Une circulaire à mes services leur indiquera dans quelles conditions économiques, juridiques et techniques les collectivités locales pourront occuper, partager ou créer des fourreaux ou des réseaux d'État dans les infrastructures nationales.
Un texte en préparation vise à confier à terme la cartographie des réseaux de télécommunications à l'IGN qui reprendrait en charge l'excellent travail fait par ORTEL à l'initiative de la Datar et de la Caisse des dépôts.
Ce texte éclairera le décret en préparation fixant les barèmes de la redevance d'occupation du domaine public.
Ainsi les collectivités pourraient connaître l'occupation de leur sous-sol, déterminer l'assiette, les bases et le taux de la redevance. Nous devrons en profiter pour favoriser par exemple la mutualisation des infrastructures qui éviterait la reconstitution permanente des chaussées.
L'élaboration en cours des SCOT devrait permettre d'y faire figurer les réseaux haut débit pour faciliter la décision des futurs opérateurs. J'attirerai leur attention sur l'obligation légale de mettre les fourreaux des ZAC et des logements à la disposition de tous les opérateurs par des procédures appropriées et non à les confier, par facilité, à un unique opérateur qu'il soit historique ou pas.
J'ai saisi mon collègue de l'industrie, Patrick DEVEDJIAN, pour que nous organisions en région des synergies entre le corps des ingénieurs télécoms les services de l'Équipement afin d'apporter aux Préfets et aux collectivités locales les compétences qui leur font aujourd'hui défaut.
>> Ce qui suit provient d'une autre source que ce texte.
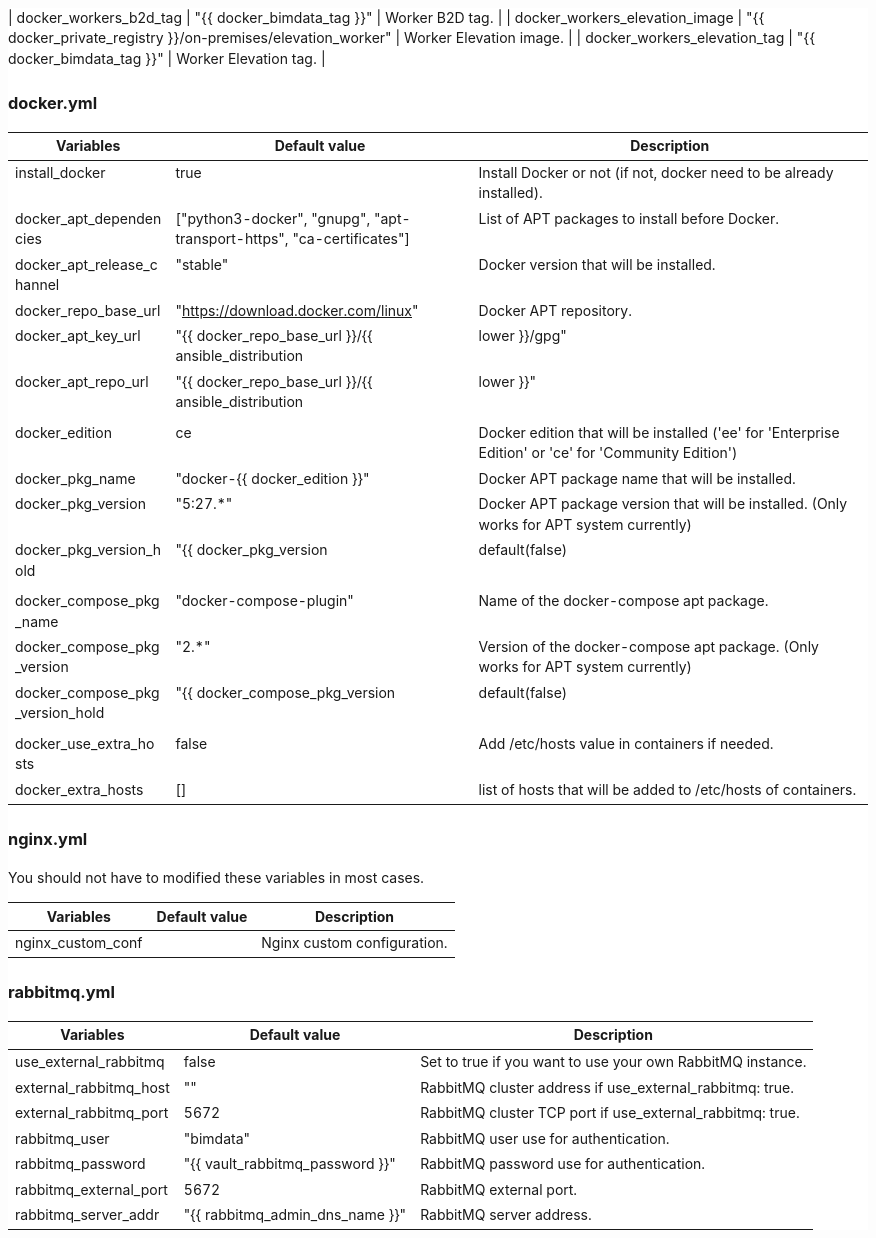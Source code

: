 | docker_workers_b2d_tag                  | "{{ docker_bimdata_tag }}"                                       | Worker B2D tag.                                                           |
| docker_workers_elevation_image          | "{{ docker_private_registry }}/on-premises/elevation_worker"     | Worker Elevation image.                                                   |
| docker_workers_elevation_tag            | "{{ docker_bimdata_tag }}"                                       | Worker Elevation tag.                                                     |

### docker.yml
| Variables                       | Default value                                                         | Description                                                                                                  |
|---------------------------------|-----------------------------------------------------------------------|--------------------------------------------------------------------------------------------------------------|
| install_docker                  | true                                                                  | Install Docker or not (if not, docker need to be already installed).                                         |
| docker_apt_dependencies         | ["python3-docker", "gnupg", "apt-transport-https", "ca-certificates"] | List of APT packages to install before Docker.                                                               |
| docker_apt_release_channel      | "stable"                                                              | Docker version that will be installed.                                                                       |
| docker_repo_base_url            | "https://download.docker.com/linux"                                   | Docker APT repository.                                                                                       |
| docker_apt_key_url              | "{{ docker_repo_base_url }}/{{ ansible_distribution | lower }}/gpg"   | URL of APT GPG key needed for Docker installation.                                                           |
| docker_apt_repo_url             | "{{ docker_repo_base_url }}/{{ ansible_distribution | lower }}"       | URL of APT repository for Docker installation.                                                               |
||||
| docker_edition                  | ce                                                                    | Docker edition that will be installed ('ee' for 'Enterprise Edition' or 'ce' for 'Community Edition')        |
| docker_pkg_name                 | "docker-{{ docker_edition }}"                                         | Docker APT package name that will be installed.                                                              |
| docker_pkg_version              | "5:27.*"                                                              | Docker APT package version that will be installed. (Only works for APT system currently)                     |
| docker_pkg_version_hold         | "{{ docker_pkg_version | default(false) | ternary(true, false) }}"    | Should APT be configure to hold the Docker version (false by default, true if docker_pkg_version is defined) |
||||
| docker_compose_pkg_name         | "docker-compose-plugin"                                               | Name of the docker-compose apt package.                                                                      |
| docker_compose_pkg_version      | "2.*"                                                                 | Version of the docker-compose apt package. (Only works for APT system currently)                             |
| docker_compose_pkg_version_hold | "{{ docker_compose_pkg_version | default(false) | ternary(true, false) }}"| Should APT be configure to hold the Docker compose version (false by default, true if docker_compose_pkg_version is defined) |
||||
| docker_use_extra_hosts          | false                                                                 | Add /etc/hosts value in containers if needed.                                                                |
| docker_extra_hosts              | []                                                                    | list of hosts that will be added to /etc/hosts of containers.                                                |

### nginx.yml
You should not have to modified these variables in most cases.

| Variables            | Default value | Description                 |
|----------------------|---------------|-----------------------------|
| nginx_custom_conf    |               | Nginx custom configuration. |

### rabbitmq.yml
| Variables               | Default value                   | Description                                                |
|-------------------------|---------------------------------|------------------------------------------------------------|
| use_external_rabbitmq   | false                           | Set to true if you want to use your own RabbitMQ instance. |
| external_rabbitmq_host  | ""                              | RabbitMQ cluster address if use_external_rabbitmq: true.   |
| external_rabbitmq_port  | 5672                            | RabbitMQ cluster TCP port if use_external_rabbitmq: true.  |
| rabbitmq_user           | "bimdata"                       | RabbitMQ user use for authentication.                      |
| rabbitmq_password       | "{{ vault_rabbitmq_password }}" | RabbitMQ password use for authentication.                  |
| rabbitmq_external_port  | 5672                            | RabbitMQ external port.                                    |
| rabbitmq_server_addr    | "{{ rabbitmq_admin_dns_name }}" | RabbitMQ server address.                                   |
Je ne verrais que des avantages à ce que les chargés de mission TIC des SGAR viennent renforcer cette mutualisation de compétences et de moyens.
J'ai demandé à mes services d'examiner dans quelles conditions un de nos "Centres d'Études techniques de l'Equipement-CETE" pouvait servir de centre ressources pour informer et renseigner les ingénieurs sur le terrain.
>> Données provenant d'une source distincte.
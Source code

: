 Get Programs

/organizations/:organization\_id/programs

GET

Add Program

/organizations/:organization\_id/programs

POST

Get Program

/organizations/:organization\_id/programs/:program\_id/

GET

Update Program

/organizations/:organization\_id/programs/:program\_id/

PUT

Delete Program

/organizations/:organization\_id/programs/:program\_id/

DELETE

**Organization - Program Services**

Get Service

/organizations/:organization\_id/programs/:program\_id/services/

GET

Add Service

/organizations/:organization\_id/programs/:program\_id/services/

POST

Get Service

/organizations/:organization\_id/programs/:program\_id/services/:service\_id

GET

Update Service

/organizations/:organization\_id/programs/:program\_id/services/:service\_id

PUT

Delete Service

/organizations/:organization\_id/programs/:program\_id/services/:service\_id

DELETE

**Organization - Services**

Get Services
J'ai souhaité également que nos centres de formation intègrent à l'avenir dans leur programme les problèmes que pose ce nouveau rôle et les solutions qui peuvent être apportées aux collectivités locales.
Au-delà du déploiement des réseaux c'est bien toute une partie de nos fonctions classiques qui vont évoluer.
Demain la route et les véhicules intelligents multiplieront par mille l'information routière, la gestion des aléas, la prévention de l'inattention, l'automaticité des réponses à des situations de crise.
L'information touristique nationale ou des collectivités locales sera disponible sur des GPS alimentés par satellites, réseau radio et filaires pour transporter ces flux énormes d'informations en temps réel.
Le ministère vous aidera également à mettre en ligne les certificats d'urbanisme afin d'éviter à chacun de réinventer l'eau tiède.
Mais l'essentiel et chacun le sait bien, c'est le développement économique dont dépend in fine l'emploi et la richesse.
Avec mes collègues des Finances et de l'Intérieur, et avec le secrétaire d'État à l'Aménagement du Territoire, Frédéric de SAINT-SERNIN, comme avec vous responsables de collectivités locales, je souhaiterais réfléchir à un aménagement du territoire qui associe plus fortement l'organisation de l'espace et le développement économique.
Chacun sait aujourd'hui que l'organisation est avec l'investissement et la formation, la clé de toute productivité donc de toute efficacité.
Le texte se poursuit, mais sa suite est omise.